A free, public, outdoor exhibition in an area with high foot traffic seemed like the best opportunity to do this. After a lot of scouting, the city released information about the Third Street location with a designer to find developers. With the help of city commissioners and employees, I was able to present my idea to the City Commission, which agreed to let me use the space until the end of the year. The Third Street location is the main thoroughfare through the Nelson neighborhood, linking the downtown to the rest of the community, and as such has a high amount of foot traffic, not just from local neighbors but also from visitors to the eateries and other shops of the street. Third Street is also a stone's throw away from The Lemonade Stand of Muskegon’s front door. Finally, the costs of printing and installation were covered by the Nelson Neighborhood Improvement Association.

Eight of Pat ApPaul's photos are on display in downtown Muskegon through the end of the year.

TL: Tell us about your background. How long have you lived in Muskegon and what brought you to the community? How did you become a documentary photographer?

PA: I'm originally from South Wales in the U.K. My wife and I came to Muskegon in 2015. I grew up and have always lived in or around big towns and cities. South Wales in the U.K. has seen its fair share of boom and bust economics, beginning with the collapse of the coal mining industry in the '80s and the steady decline of the steel industry ever since. Muskegon reminded me a lot of home, some of the attitudes, the history, the pride seemed very similar, yet also very alien at the same time. 

I was gifted a camera for my 18th birthday. I always had a creative urge, but was not a great musician and never had the patience to draw or paint. The camera created an opportunity to be able to create from what was already in front of me; it provided me a way to frame and present what I was seeing in a new and creative way.

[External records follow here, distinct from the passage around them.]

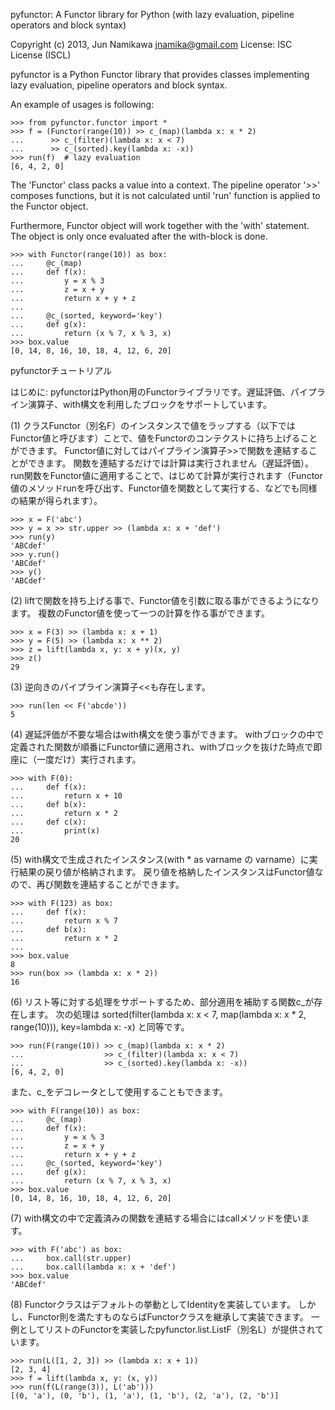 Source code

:pyfunctor: A Functor library for Python (with lazy evaluation, pipeline operators and block syntax)

Copyright (c) 2013, Jun Namikawa <jnamika@gmail.com>
License: ISC License (ISCL)



pyfunctor is a Python Functor library that provides classes implementing lazy evaluation, pipeline operators and block syntax.

An example of usages is following:

    >>> from pyfunctor.functor import *
    >>> f = (Functor(range(10)) >> c_(map)(lambda x: x * 2)
    ...      >> c_(filter)(lambda x: x < 7)
    ...      >> c_(sorted).key(lambda x: -x))
    >>> run(f)  # lazy evaluation
    [6, 4, 2, 0]

The 'Functor' class packs a value into a context.
The pipeline operator '>>' composes functions, but it is not calculated until 'run' function is applied to the Functor object.

Furthermore, Functor object will work together with the 'with' statement.
The object is only once evaluated after the with-block is done.

    >>> with Functor(range(10)) as box:
    ...     @c_(map)
    ...     def f(x):
    ...         y = x % 3
    ...         z = x + y
    ...         return x + y + z
    ...
    ...     @c_(sorted, keyword='key')
    ...     def g(x):
    ...         return (x % 7, x % 3, x)
    >>> box.value
    [0, 14, 8, 16, 10, 18, 4, 12, 6, 20]




pyfunctorチュートリアル

はじめに:
pyfunctorはPython用のFunctorライブラリです。遅延評価、パイプライン演算子、with構文を利用したブロックをサポートしています。


(1)
クラスFunctor（別名F）のインスタンスで値をラップする（以下ではFunctor値と呼びます）ことで、値をFunctorのコンテクストに持ち上げることができます。
Functor値に対してはパイプライン演算子>>で関数を連結することができます。
関数を連結するだけでは計算は実行されません（遅延評価）。
run関数をFunctor値に適用することで、はじめて計算が実行されます（Functor値のメソッドrunを呼び出す、Functor値を関数として実行する、などでも同様の結果が得られます）。

    >>> x = F('abc')
    >>> y = x >> str.upper >> (lambda x: x + 'def')
    >>> run(y)
    'ABCdef'
    >>> y.run()
    'ABCdef'
    >>> y()
    'ABCdef'



(2)
liftで関数を持ち上げる事で、Functor値を引数に取る事ができるようになります。
複数のFunctor値を使って一つの計算を作る事ができます。

    >>> x = F(3) >> (lambda x: x + 1)
    >>> y = F(5) >> (lambda x: x ** 2)
    >>> z = lift(lambda x, y: x + y)(x, y)
    >>> z()
    29



(3)
逆向きのパイプライン演算子<<も存在します。

    >>> run(len << F('abcde'))
    5



(4)
遅延評価が不要な場合はwith構文を使う事ができます。
withブロックの中で定義された関数が順番にFunctor値に適用され、withブロックを抜けた時点で即座に（一度だけ）実行されます。

    >>> with F(0):
    ...     def f(x):
    ...         return x + 10
    ...     def b(x):
    ...         return x * 2
    ...     def c(x):
    ...         print(x)
    20



(5)
with構文で生成されたインスタンス(with * as varname の varname）に実行結果の戻り値が格納されます。
戻り値を格納したインスタンスはFunctor値なので、再び関数を連結することができます。

    >>> with F(123) as box:
    ...     def f(x):
    ...         return x % 7
    ...     def b(x):
    ...         return x * 2
    ...
    >>> box.value
    8
    >>> run(box >> (lambda x: x * 2))
    16



(6)
リスト等に対する処理をサポートするため、部分適用を補助する関数c_が存在します。
次の処理は sorted(filter(lambda x: x < 7, map(lambda x: x * 2, range(10))), key=lambda x: -x) と同等です。

    >>> run(F(range(10)) >> c_(map)(lambda x: x * 2)
    ...                  >> c_(filter)(lambda x: x < 7)
    ...                  >> c_(sorted).key(lambda x: -x))
    [6, 4, 2, 0]

また、c_をデコレータとして使用することもできます。

    >>> with F(range(10)) as box:
    ...     @c_(map)
    ...     def f(x):
    ...         y = x % 3
    ...         z = x + y
    ...         return x + y + z
    ...     @c_(sorted, keyword='key')
    ...     def g(x):
    ...         return (x % 7, x % 3, x)
    >>> box.value
    [0, 14, 8, 16, 10, 18, 4, 12, 6, 20]



(7)
with構文の中で定義済みの関数を連結する場合にはcallメソッドを使います。

    >>> with F('abc') as box:
    ...     box.call(str.upper)
    ...     box.call(lambda x: x + 'def')
    >>> box.value
    'ABCdef'



(8)
Functorクラスはデフォルトの挙動としてIdentityを実装しています。
しかし、Functor則を満たすものならばFunctorクラスを継承して実装できます。
一例としてリストのFunctorを実装したpyfunctor.list.ListF（別名L）が提供されています。

    >>> run(L([1, 2, 3]) >> (lambda x: x + 1))
    [2, 3, 4]
    >>> f = lift(lambda x, y: (x, y))
    >>> run(f(L(range(3)), L('ab')))
    [(0, 'a'), (0, 'b'), (1, 'a'), (1, 'b'), (2, 'a'), (2, 'b')]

Shortly after that, I studied media production and photography at university, and since then I have been using the camera as a way to explore and ask questions of the world around me. 

I see documentary photography as a way for me to delve deeply into a topic that I do not understand, to connect with people who I would not necessarily meet in my everyday life, and to go places I may have no reason to be. I am specifically interested in communities that sit on the margins of society, people who the world has seemingly forgotten or ignored, people who do not easily fit into the society we live within. The privilege of then being able to present these projects to the world is a bonus, but I hope I can at least stir some questions in other people's minds, about the world around them and how they see and interact with it.


TL:  What's been the response to your work from the community?

PA: So far the community reception has been really good. A lot of people have approached me commenting on specific images or noting that they never knew such a place as The Lemonade Stand existed. I pass by the exhibition daily and often see people interacting with the exhibition. I've had great feedback from some of the business owners on Third Street as well as city commissioners and the mayor.

TL: How have the participants of the Lemonade Stand reacted to your work?

The Lemonade Stand members have always been supportive of “The Stand” project from the beginning. It's been an honor to work with them and help amplify their voices. As I have gone through the project with them, sharing images and audio, their response has always been one of joy and support. Members have often shared that they are happy to be involved with the project if it means others can know about The Lemonade Stand of Muskegon and know that they are not struggling alone in their lives, that there is support and community out there for them. It has been an honor to do this project with them.